Your copy of the CAFCA archive contains 1 item: An executable file (program) with the name CAFCAppc (plus a version indication).
Additionally, you can download the archive with Help files and Examples. This archive contains two folders, one called Help, and the other Xmpls. The first contains Help files; the latter contains examples. In the Xmpls folder, several TEXT files are present. They are identical with the example data used in the manual. They give you an idea of how CAFCA input files should look like, and you can use them to run the examples.
Software Top How to get the program...
 

If you have bug reports, comments or suggestions, do not hesitate to give Feedback or send me E-mail
 

Documentation Top How to get the manual...
 

The CAFCA manual is available in two formats: OnLine (WWW pages), and Portable Document Files (PDF).

Top CAFCA Manual OnLine (work in progress !)
 
Top CAFCA Manual in PDF format
 

Portable Document Format requires a particular viewer, Acrobat Reader, which can be obtained for free from Adobe.

Top Installation
 
  1. Make a new folder on your hard disk (the boot partition, preferably) and name it CAFCA.
  2. You need a copy of Stuffit Expander to extract the CAFCA program from the archive.

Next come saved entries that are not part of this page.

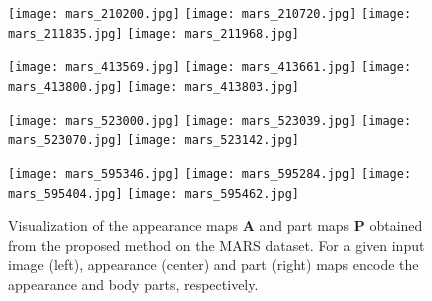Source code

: \documentclass{llncs}
\begin{document}
\setcounter{figure}{6}
\begin{figure}[t]
\centering
	\begin{minipage}{0.99\linewidth}
	\begin{minipage}{0.24\linewidth}
\centering
      \texttt{[image: mars\_210200.jpg]}
      \texttt{[image: mars\_210720.jpg]}
      \texttt{[image: mars\_211835.jpg]}
      \texttt{[image: mars\_211968.jpg]}
    \end{minipage}
	\begin{minipage}{0.24\linewidth}
\centering
      \texttt{[image: mars\_413569.jpg]}
      \texttt{[image: mars\_413661.jpg]}
      \texttt{[image: mars\_413800.jpg]}
      \texttt{[image: mars\_413803.jpg]}
    \end{minipage}
	\begin{minipage}{0.24\linewidth}
\centering
      \texttt{[image: mars\_523000.jpg]}
      \texttt{[image: mars\_523039.jpg]}
      \texttt{[image: mars\_523070.jpg]}
      \texttt{[image: mars\_523142.jpg]}
    \end{minipage}
	\begin{minipage}{0.24\linewidth}
\centering
      \texttt{[image: mars\_595346.jpg]}
      \texttt{[image: mars\_595284.jpg]}
      \texttt{[image: mars\_595404.jpg]}
      \texttt{[image: mars\_595462.jpg]}
    \end{minipage}

    \end{minipage}
\vspace{-.2cm}
\caption{Visualization of the appearance maps $\mathbf{A}$ and part maps $\mathbf{P}$ obtained from the proposed method on the MARS dataset. For a given input image (left), appearance (center) and part (right) maps encode the appearance and body parts, respectively.}
\label{fig:vis_mars}
\end{figure}
\end{document}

Double click the archived file you downloaded to start Stuffit and extract it. Put the CAFCA program in the CAFCA folder you just made in step 1.
  3. Double click the archive with Help and Example files. When prompted by the extracting program indicate the CAFCA folder you made in step 1.
  4. That's all.
Top Copyright notice
 

Copyright © 1988 M. Zandee.

Permission to use and distribute this software and its documentation for educational and research purposes is hereby granted without fee, provided the above copyright notice, author statement and this permission notice appear in all copies of this software and related documentation.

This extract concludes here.